• ABOUT THIS EXERCISE:
Scan the data. Collect each line that contains the word "movement".

[Stored items from a collection]
•••

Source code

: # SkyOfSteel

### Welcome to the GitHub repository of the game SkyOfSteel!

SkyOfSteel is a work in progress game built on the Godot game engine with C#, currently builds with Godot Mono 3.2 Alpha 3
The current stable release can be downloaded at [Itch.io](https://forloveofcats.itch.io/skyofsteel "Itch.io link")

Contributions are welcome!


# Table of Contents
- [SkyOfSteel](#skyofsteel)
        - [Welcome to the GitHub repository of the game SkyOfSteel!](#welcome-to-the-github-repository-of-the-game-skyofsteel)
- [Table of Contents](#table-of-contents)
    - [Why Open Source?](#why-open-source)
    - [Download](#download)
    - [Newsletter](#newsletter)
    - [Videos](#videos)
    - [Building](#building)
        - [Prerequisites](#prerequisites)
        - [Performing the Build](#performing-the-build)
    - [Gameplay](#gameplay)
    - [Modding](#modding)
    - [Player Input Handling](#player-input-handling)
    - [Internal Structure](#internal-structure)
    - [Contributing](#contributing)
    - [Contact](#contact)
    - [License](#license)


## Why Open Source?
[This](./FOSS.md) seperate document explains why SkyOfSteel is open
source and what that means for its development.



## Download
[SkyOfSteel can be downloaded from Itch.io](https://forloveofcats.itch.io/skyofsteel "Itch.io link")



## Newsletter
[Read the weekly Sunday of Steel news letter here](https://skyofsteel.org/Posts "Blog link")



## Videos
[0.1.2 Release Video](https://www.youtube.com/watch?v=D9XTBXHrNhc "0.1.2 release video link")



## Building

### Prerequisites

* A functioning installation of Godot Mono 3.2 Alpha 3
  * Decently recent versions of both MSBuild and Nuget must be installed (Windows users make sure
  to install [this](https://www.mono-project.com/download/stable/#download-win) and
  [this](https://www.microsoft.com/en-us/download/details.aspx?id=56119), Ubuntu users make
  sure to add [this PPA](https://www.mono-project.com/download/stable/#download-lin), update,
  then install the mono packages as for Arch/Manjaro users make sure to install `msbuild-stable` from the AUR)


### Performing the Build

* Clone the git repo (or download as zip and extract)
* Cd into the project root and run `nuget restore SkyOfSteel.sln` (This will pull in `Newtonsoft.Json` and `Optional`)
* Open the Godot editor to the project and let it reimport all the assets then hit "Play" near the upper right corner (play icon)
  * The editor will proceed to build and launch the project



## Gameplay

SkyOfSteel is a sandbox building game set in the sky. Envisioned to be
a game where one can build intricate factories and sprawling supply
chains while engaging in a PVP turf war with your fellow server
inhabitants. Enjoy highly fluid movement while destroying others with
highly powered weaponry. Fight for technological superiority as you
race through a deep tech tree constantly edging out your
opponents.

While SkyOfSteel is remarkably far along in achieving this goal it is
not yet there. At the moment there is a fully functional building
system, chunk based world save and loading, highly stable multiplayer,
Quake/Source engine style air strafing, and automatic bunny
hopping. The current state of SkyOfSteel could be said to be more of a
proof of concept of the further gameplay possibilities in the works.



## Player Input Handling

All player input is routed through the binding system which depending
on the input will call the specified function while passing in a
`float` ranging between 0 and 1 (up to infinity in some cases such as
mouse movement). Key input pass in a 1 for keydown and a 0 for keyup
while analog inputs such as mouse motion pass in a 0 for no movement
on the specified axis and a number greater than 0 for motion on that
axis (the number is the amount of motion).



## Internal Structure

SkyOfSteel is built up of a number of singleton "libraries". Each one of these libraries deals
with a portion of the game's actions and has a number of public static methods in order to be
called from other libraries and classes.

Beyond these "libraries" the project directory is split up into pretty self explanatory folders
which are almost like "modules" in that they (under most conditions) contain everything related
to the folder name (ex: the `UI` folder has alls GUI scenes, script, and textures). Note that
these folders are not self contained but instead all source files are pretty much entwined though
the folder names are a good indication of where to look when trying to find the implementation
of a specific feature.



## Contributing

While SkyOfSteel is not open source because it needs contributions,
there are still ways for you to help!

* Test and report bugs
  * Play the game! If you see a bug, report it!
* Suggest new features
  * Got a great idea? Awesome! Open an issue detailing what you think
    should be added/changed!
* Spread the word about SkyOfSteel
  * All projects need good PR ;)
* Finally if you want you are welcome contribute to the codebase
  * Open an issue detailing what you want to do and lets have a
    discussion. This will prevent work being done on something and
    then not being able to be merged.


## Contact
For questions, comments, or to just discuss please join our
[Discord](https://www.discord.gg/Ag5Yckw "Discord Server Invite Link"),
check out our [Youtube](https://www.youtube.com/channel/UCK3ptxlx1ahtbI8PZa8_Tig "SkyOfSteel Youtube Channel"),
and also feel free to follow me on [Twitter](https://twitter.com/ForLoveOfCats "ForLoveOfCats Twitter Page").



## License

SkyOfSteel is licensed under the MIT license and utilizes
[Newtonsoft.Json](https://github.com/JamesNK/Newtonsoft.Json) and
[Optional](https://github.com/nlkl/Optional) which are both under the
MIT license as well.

•••

• SOLUTION:
inhabitants. Enjoy highly fluid movement while destroying others with
mouse movement). Key input pass in a 1 for keydown and a 0 for keyup
while analog inputs such as mouse motion pass in a 0 for no movement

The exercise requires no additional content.